I love my spouse. I hope that’s not terribly surprising. Among the things I love: a quirky sense of humor and a quick wit, a love of reading, and a deep compassion for animals and children. Among other creatures, one of our cats is a rescue from a flower pot where he’d been abandoned. We’ve agreed, as part of our informal marriage contract, to skip episodes of our favorite tv shows that show children being hurt, and our family doesn’t watch animal movies when I’m home. I know, how will they grow up properly without watching “Old Yeller?” They can watch it anytime they want, as long as I’m not around to see it.
Beyond depriving my children of animal movies, there’s something that connects us about what breaks our hearts. A cause or event that breaks both our hearts, makes us more likely to show up to volunteer for a cause, attend a event, or find ways to share childcare so one of us can be present. Heart break motivates us as a team.
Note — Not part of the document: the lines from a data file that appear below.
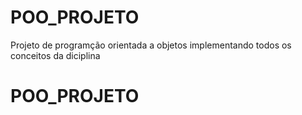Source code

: # POO_PROJETO
Projeto de programção orientada a objetos implementando todos os conceitos da diciplina 
# POO_PROJETO
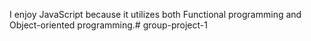 I enjoy JavaScript because it utilizes both Functional programming and Object-oriented programming.# group-project-1

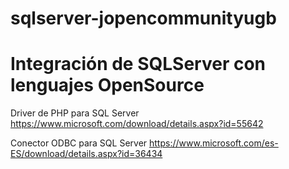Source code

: ﻿# sqlserver-jopencommunityugb
Integración de SQLServer con lenguajes OpenSource
=================================================

Driver de PHP para SQL Server
https://www.microsoft.com/download/details.aspx?id=55642

Conector ODBC para SQL Server
https://www.microsoft.com/es-ES/download/details.aspx?id=36434
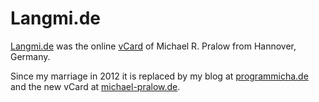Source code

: # Langmi.de

[Langmi.de](http://langmi.de) was the online [vCard](http://en.wikipedia.org/wiki/VCard) of Michael R. Pralow from Hannover, Germany.

Since my marriage in 2012 it is replaced by my blog at [programmicha.de](http://programmicha.de) and the new vCard at [michael-pralow.de](http://michael-pralow.de).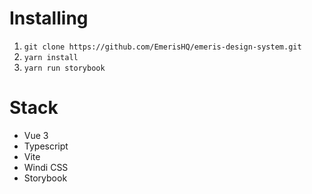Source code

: 
# Installing
1. `git clone https://github.com/EmerisHQ/emeris-design-system.git`
2. `yarn install`
3. `yarn run storybook`

# Stack
- Vue 3
- Typescript
- Vite
- Windi CSS
- Storybook

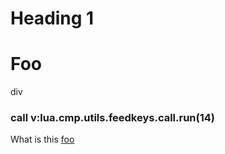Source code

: # Heading 1

<h1>Foo</h1>

<div>div</div>

### call v:lua.cmp.utils.feedkeys.call.run(14)

What is this [foo](./this)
I think the same must be true of our relationship with God. When we see the world as God does, we just might find hunger, poverty, violence, and any kind of dehumanization breaking our hearts. What must God feel seeing a child going to bed hungry? What does God feel surveying creation and seeing strip-mined mountains, a plastic trash island in the oceans, and hurricane after devastating hurricane?
This week we’ll ask God to “Break my heart for what breaks yours.” Not to stay in a place of hurt, but rather to be moved to respond to the pain with what else, but love. Not a love of infatuation, easy words and little else. No, a love that reaches out with food for the hungry, comfort for the sick, companionship for the lonely, and care for this beautiful planet we call home.